With the grant, Dr. Galvin aims to develop screenings that detect the earliest signs of impairment, monitor response to interventions and correspondence to biomarkers, and increase the potential benefits versus harms from screening. He already laid the foundations in creating the AD8 model — a brief sensitive measure that reliably differentiates between nondemented and demented individuals. He also validated new screening evaluation and staging tools for MCI and ADRD, including the Quick Dementia Rating System. Since joining UM, Dr. Galvin has created 10 new dementia screening instruments that will be used in the project. 

The new screening model is set to follow a “healthy body, healthy mind” approach to make the concept of mild cognitive impairment and ADRD screening more acceptable to diverse populations by emphasizing deep phenotyping the acquisition of multiple types of data from the same individual repeated over time with multiple individuals.
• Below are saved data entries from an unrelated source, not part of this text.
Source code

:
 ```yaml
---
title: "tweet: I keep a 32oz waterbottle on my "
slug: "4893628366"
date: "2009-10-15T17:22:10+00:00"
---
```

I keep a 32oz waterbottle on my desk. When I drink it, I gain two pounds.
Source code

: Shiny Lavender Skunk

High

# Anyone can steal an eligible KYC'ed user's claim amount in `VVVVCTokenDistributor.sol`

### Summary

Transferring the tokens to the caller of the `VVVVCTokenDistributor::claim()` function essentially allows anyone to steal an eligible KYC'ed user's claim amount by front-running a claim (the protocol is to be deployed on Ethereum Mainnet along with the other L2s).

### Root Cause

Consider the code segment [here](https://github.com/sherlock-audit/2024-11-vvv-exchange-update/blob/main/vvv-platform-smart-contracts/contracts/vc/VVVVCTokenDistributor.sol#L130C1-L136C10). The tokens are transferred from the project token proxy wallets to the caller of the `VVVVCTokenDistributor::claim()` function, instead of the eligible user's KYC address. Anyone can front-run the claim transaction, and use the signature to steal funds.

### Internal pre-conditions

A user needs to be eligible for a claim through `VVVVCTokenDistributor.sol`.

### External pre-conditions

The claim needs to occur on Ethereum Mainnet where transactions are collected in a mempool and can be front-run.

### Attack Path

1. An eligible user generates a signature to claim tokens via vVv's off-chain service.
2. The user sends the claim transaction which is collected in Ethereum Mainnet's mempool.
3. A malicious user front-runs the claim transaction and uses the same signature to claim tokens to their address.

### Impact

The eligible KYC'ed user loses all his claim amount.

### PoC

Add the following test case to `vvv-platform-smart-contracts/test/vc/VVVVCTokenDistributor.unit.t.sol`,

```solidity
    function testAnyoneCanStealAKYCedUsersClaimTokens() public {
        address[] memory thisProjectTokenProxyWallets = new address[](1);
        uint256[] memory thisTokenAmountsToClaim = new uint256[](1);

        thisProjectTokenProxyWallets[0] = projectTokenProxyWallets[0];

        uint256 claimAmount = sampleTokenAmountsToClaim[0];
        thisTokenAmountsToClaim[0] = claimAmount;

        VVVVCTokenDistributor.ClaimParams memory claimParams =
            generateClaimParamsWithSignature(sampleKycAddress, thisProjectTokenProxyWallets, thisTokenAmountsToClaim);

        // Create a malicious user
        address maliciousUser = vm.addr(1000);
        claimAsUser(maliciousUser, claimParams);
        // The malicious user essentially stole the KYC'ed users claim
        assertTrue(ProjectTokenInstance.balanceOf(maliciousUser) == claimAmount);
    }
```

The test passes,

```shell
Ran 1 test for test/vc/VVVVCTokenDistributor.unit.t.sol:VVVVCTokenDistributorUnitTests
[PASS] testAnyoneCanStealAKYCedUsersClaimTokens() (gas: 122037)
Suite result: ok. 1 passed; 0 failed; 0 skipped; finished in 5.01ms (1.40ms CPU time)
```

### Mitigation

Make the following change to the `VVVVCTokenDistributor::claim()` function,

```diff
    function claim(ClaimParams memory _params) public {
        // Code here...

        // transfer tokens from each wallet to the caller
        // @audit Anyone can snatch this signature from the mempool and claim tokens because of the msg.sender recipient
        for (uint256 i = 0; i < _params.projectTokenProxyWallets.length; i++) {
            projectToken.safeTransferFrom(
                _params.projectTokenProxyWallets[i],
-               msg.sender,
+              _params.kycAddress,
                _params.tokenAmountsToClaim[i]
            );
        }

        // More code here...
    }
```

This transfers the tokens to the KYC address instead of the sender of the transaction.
“Deep phenotyping enhances the potential research value of data and biospecimens contributed by individual participants and creates opportunities for innovative approaches to data analyses and cross validation of screening efforts,” Dr. Galvin said. “This will link prevalent data to how brain biomarkers and relevant biological (i.e., sex) and sociodemographic variables (e.g., race, ethnicity) may interact to explain differential risk for transition across the amyloid-tau-neurodegeneration (ATN) Framework stages.”   

Increasing diagnostic accuracy

All of these processes are part of Dr. Galvin’s goal of increasing accuracy of early diagnosis, developing therapeutic targets, and improving health outcomes in ADRD. The research will also provide the groundwork for future studies to further characterize the mechanism underlying ADRD and its progression. Sharing of plasma, DNA, imaging, and phenotype data with national biorepositories, will enable numerous other investigators to pursue individual and collaborative research in ADRD.

Lastly, the diverse collaborative interactions (behavior and movement disorder neurology, neuropsychology, gerontology, electrophysiology, genetics, imaging, engineering, biostatistics, and epidemiology) will serve as a platform for future research into ADRD.

“With the results of this grant and our other projects, we hope to provide the evidence base to develop national dementia screening programs and precision-like medicine approaches to dementia diagnosis, treatment, and care,” Dr. Galvin said.